> YOUR OBJECTIVE
Transcribe the listing below exactly, without pictures.

···

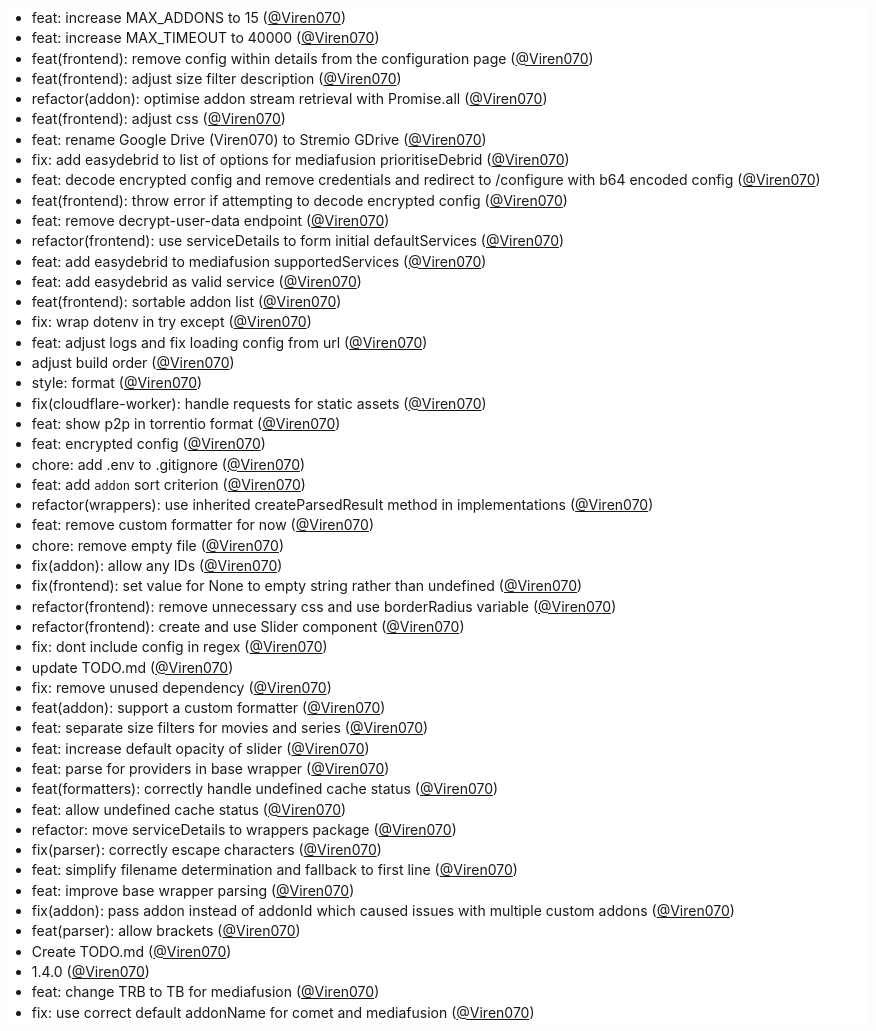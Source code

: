 - feat: increase MAX_ADDONS to 15 ([@Viren070](https://github.com/Viren070))
- feat: increase MAX_TIMEOUT to 40000 ([@Viren070](https://github.com/Viren070))
- feat(frontend): remove config within details from the configuration page ([@Viren070](https://github.com/Viren070))
- feat(frontend): adjust size filter description ([@Viren070](https://github.com/Viren070))
- refactor(addon): optimise addon stream retrieval with Promise.all ([@Viren070](https://github.com/Viren070))
- feat(frontend): adjust css ([@Viren070](https://github.com/Viren070))
- feat: rename Google Drive (Viren070) to Stremio GDrive ([@Viren070](https://github.com/Viren070))
- fix: add easydebrid to list of options for mediafusion prioritiseDebrid ([@Viren070](https://github.com/Viren070))
- feat: decode encrypted config and remove credentials and redirect to /configure with b64 encoded config ([@Viren070](https://github.com/Viren070))
- feat(frontend): throw error if attempting to decode encrypted config ([@Viren070](https://github.com/Viren070))
- feat: remove decrypt-user-data endpoint ([@Viren070](https://github.com/Viren070))
- refactor(frontend): use serviceDetails to form initial defaultServices ([@Viren070](https://github.com/Viren070))
- feat: add easydebrid to mediafusion supportedServices ([@Viren070](https://github.com/Viren070))
- feat: add easydebrid as valid service ([@Viren070](https://github.com/Viren070))
- feat(frontend): sortable addon list ([@Viren070](https://github.com/Viren070))
- fix: wrap dotenv in try except ([@Viren070](https://github.com/Viren070))
- feat: adjust logs and fix loading config from url ([@Viren070](https://github.com/Viren070))
- adjust build order ([@Viren070](https://github.com/Viren070))
- style: format ([@Viren070](https://github.com/Viren070))
- fix(cloudflare-worker): handle requests for static assets ([@Viren070](https://github.com/Viren070))
- feat: show p2p in torrentio format ([@Viren070](https://github.com/Viren070))
- feat: encrypted config ([@Viren070](https://github.com/Viren070))
- chore: add .env to .gitignore ([@Viren070](https://github.com/Viren070))
- feat: add `addon` sort criterion ([@Viren070](https://github.com/Viren070))
- refactor(wrappers): use inherited createParsedResult method in implementations ([@Viren070](https://github.com/Viren070))
- feat: remove custom formatter for now ([@Viren070](https://github.com/Viren070))
- chore: remove empty file ([@Viren070](https://github.com/Viren070))
- fix(addon): allow any IDs ([@Viren070](https://github.com/Viren070))
- fix(frontend): set value for None to empty string rather than undefined ([@Viren070](https://github.com/Viren070))
- refactor(frontend): remove unnecessary css and use borderRadius variable ([@Viren070](https://github.com/Viren070))
- refactor(frontend): create and use Slider component ([@Viren070](https://github.com/Viren070))
- fix: dont include config in regex ([@Viren070](https://github.com/Viren070))
- update TODO.md ([@Viren070](https://github.com/Viren070))
- fix: remove unused dependency ([@Viren070](https://github.com/Viren070))
- feat(addon): support a custom formatter ([@Viren070](https://github.com/Viren070))
- feat: separate size filters for movies and series ([@Viren070](https://github.com/Viren070))
- feat: increase default opacity of slider ([@Viren070](https://github.com/Viren070))
- feat: parse for providers in base wrapper ([@Viren070](https://github.com/Viren070))
- feat(formatters): correctly handle undefined cache status ([@Viren070](https://github.com/Viren070))
- feat: allow undefined cache status ([@Viren070](https://github.com/Viren070))
- refactor: move serviceDetails to wrappers package ([@Viren070](https://github.com/Viren070))
- fix(parser): correctly escape characters ([@Viren070](https://github.com/Viren070))
- feat: simplify filename determination and fallback to first line ([@Viren070](https://github.com/Viren070))
- feat: improve base wrapper parsing ([@Viren070](https://github.com/Viren070))
- fix(addon): pass addon instead of addonId which caused issues with multiple custom addons ([@Viren070](https://github.com/Viren070))
- feat(parser): allow brackets ([@Viren070](https://github.com/Viren070))
- Create TODO.md ([@Viren070](https://github.com/Viren070))
- 1.4.0 ([@Viren070](https://github.com/Viren070))
- feat: change TRB to TB for mediafusion ([@Viren070](https://github.com/Viren070))
- fix: use correct default addonName for comet and mediafusion ([@Viren070](https://github.com/Viren070))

···

> TASK RESULT
Source code

: - feat: increase MAX_ADDONS to 15 ([@Viren070](https://github.com/Viren070))
- feat: increase MAX_TIMEOUT to 40000 ([@Viren070](https://github.com/Viren070))
- feat(frontend): remove config within details from the configuration page ([@Viren070](https://github.com/Viren070))
- feat(frontend): adjust size filter description ([@Viren070](https://github.com/Viren070))
- refactor(addon): optimise addon stream retrieval with Promise.all ([@Viren070](https://github.com/Viren070))
- feat(frontend): adjust css ([@Viren070](https://github.com/Viren070))
- feat: rename Google Drive (Viren070) to Stremio GDrive ([@Viren070](https://github.com/Viren070))
- fix: add easydebrid to list of options for mediafusion prioritiseDebrid ([@Viren070](https://github.com/Viren070))
- feat: decode encrypted config and remove credentials and redirect to /configure with b64 encoded config ([@Viren070](https://github.com/Viren070))
- feat(frontend): throw error if attempting to decode encrypted config ([@Viren070](https://github.com/Viren070))
- feat: remove decrypt-user-data endpoint ([@Viren070](https://github.com/Viren070))
- refactor(frontend): use serviceDetails to form initial defaultServices ([@Viren070](https://github.com/Viren070))
- feat: add easydebrid to mediafusion supportedServices ([@Viren070](https://github.com/Viren070))
- feat: add easydebrid as valid service ([@Viren070](https://github.com/Viren070))
- feat(frontend): sortable addon list ([@Viren070](https://github.com/Viren070))
- fix: wrap dotenv in try except ([@Viren070](https://github.com/Viren070))
- feat: adjust logs and fix loading config from url ([@Viren070](https://github.com/Viren070))
- adjust build order ([@Viren070](https://github.com/Viren070))
- style: format ([@Viren070](https://github.com/Viren070))
- fix(cloudflare-worker): handle requests for static assets ([@Viren070](https://github.com/Viren070))
- feat: show p2p in torrentio format ([@Viren070](https://github.com/Viren070))
- feat: encrypted config ([@Viren070](https://github.com/Viren070))
- chore: add .env to .gitignore ([@Viren070](https://github.com/Viren070))
- feat: add `addon` sort criterion ([@Viren070](https://github.com/Viren070))
- refactor(wrappers): use inherited createParsedResult method in implementations ([@Viren070](https://github.com/Viren070))
- feat: remove custom formatter for now ([@Viren070](https://github.com/Viren070))
- chore: remove empty file ([@Viren070](https://github.com/Viren070))
- fix(addon): allow any IDs ([@Viren070](https://github.com/Viren070))
- fix(frontend): set value for None to empty string rather than undefined ([@Viren070](https://github.com/Viren070))
- refactor(frontend): remove unnecessary css and use borderRadius variable ([@Viren070](https://github.com/Viren070))
- refactor(frontend): create and use Slider component ([@Viren070](https://github.com/Viren070))
- fix: dont include config in regex ([@Viren070](https://github.com/Viren070))
- update TODO.md ([@Viren070](https://github.com/Viren070))
- fix: remove unused dependency ([@Viren070](https://github.com/Viren070))
- feat(addon): support a custom formatter ([@Viren070](https://github.com/Viren070))
- feat: separate size filters for movies and series ([@Viren070](https://github.com/Viren070))
- feat: increase default opacity of slider ([@Viren070](https://github.com/Viren070))
- feat: parse for providers in base wrapper ([@Viren070](https://github.com/Viren070))
- feat(formatters): correctly handle undefined cache status ([@Viren070](https://github.com/Viren070))
- feat: allow undefined cache status ([@Viren070](https://github.com/Viren070))
- refactor: move serviceDetails to wrappers package ([@Viren070](https://github.com/Viren070))
- fix(parser): correctly escape characters ([@Viren070](https://github.com/Viren070))
- feat: simplify filename determination and fallback to first line ([@Viren070](https://github.com/Viren070))
- feat: improve base wrapper parsing ([@Viren070](https://github.com/Viren070))
- fix(addon): pass addon instead of addonId which caused issues with multiple custom addons ([@Viren070](https://github.com/Viren070))
- feat(parser): allow brackets ([@Viren070](https://github.com/Viren070))
- Create TODO.md ([@Viren070](https://github.com/Viren070))
- 1.4.0 ([@Viren070](https://github.com/Viren070))
- feat: change TRB to TB for mediafusion ([@Viren070](https://github.com/Viren070))
- fix: use correct default addonName for comet and mediafusion ([@Viren070](https://github.com/Viren070))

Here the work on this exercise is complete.